The injured woman was eventually transported, and the police were eventually removed from harassment duty -- maybe an hour after the aktion started. By that time, there were only a few dozen Occupy-ers still there in any case.



Video streaming by Ustream

Luke Rudkowski, who is recording the video above and is describing what is going on, is completely dumbfounded by the behavior of the police, as he had been on Saturday/Sunday as Cecily McMillen writhed in seizures at Zuccotti/Liberty Park while police did nothing except prevent qualified paramedical personnel from attending to her. He seemed to think it was incompetence.

I would say, based on what little I know about these sorts of things, that the actions that were witnessed and recorded were quite intentional and strategic.

Part of the police strategy for controlling the Occupy phenomenon is fright. They are trying to scare people from joining the movement, from being anywhere near it, in fact. And among the tactics they use: demonstrating their violence toward and their indifference to the suffering of Occupy-ers. These are time honored tactics, often employed, particularly in confined situations such as we see with the Occupys (and in jails and prisons, too.)

They want the public to see and react to their violence and their indifference to suffering. That is what scares people, perhaps more than most anything else they could be doing apart from firing live ammunition into crowds.

Last night, they also had some representative from the anti-terrorism squad parading around attempting to intimidate the crowd with his presence. The police have other tactics as well. But it's not "incompetence" that makes them behave this way. It is planning and strategy.

It works to some extent, but only partially.
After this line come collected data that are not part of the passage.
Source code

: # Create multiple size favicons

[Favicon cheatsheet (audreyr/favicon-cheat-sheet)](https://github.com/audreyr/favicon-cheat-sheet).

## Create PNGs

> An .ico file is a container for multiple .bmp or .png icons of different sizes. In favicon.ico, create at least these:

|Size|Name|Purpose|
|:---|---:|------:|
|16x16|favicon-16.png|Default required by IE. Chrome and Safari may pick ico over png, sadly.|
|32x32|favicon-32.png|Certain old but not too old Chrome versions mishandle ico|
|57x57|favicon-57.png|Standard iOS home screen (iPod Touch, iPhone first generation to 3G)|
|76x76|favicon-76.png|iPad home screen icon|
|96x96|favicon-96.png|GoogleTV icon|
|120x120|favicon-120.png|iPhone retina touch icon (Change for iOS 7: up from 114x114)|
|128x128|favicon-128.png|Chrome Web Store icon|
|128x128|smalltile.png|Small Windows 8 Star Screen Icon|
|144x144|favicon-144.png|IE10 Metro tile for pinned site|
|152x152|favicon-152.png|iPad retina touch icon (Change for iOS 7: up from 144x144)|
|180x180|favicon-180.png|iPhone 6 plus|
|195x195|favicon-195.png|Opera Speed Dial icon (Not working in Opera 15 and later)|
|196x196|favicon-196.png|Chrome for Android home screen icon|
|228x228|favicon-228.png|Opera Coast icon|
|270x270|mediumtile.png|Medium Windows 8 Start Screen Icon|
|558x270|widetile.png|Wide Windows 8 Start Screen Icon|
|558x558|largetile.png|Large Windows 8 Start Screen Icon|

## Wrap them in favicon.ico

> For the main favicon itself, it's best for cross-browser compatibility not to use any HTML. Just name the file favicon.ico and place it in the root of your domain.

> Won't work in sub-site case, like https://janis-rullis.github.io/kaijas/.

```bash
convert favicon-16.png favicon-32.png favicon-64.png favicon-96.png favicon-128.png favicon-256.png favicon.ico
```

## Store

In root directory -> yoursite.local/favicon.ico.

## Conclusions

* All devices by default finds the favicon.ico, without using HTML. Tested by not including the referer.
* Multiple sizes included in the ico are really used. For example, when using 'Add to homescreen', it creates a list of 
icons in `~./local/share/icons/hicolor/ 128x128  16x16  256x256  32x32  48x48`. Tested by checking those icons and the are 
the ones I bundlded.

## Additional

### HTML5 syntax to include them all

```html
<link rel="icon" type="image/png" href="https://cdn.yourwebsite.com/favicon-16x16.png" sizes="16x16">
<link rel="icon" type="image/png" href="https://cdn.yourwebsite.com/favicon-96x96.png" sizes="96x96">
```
The crowds turn out nevertheless for Occupy events, which are happening practically every day now, but now the crowds are mostly made up of the braver and angrier people. They fight back in a certain way, though they haven't quite figured out how to do it effectively. They're learning. Last night a number of people commented that the police were trying to provoke violence by the crowd, and of course they didn't succeed. If that's their plan, and it seems to be the case, they will be disappointed. What they don't seem to realize is that an organic and evolutionary movement is by its nature going to thwart them.

The American Spring is going to be very interesting indeed.

And I've heard two people now insisting that "at least 100,000 will have to die before this is over..."

I don't believe that, but some do.

Whatever the case, there is no way to put the genie of Occupy back in the bottle.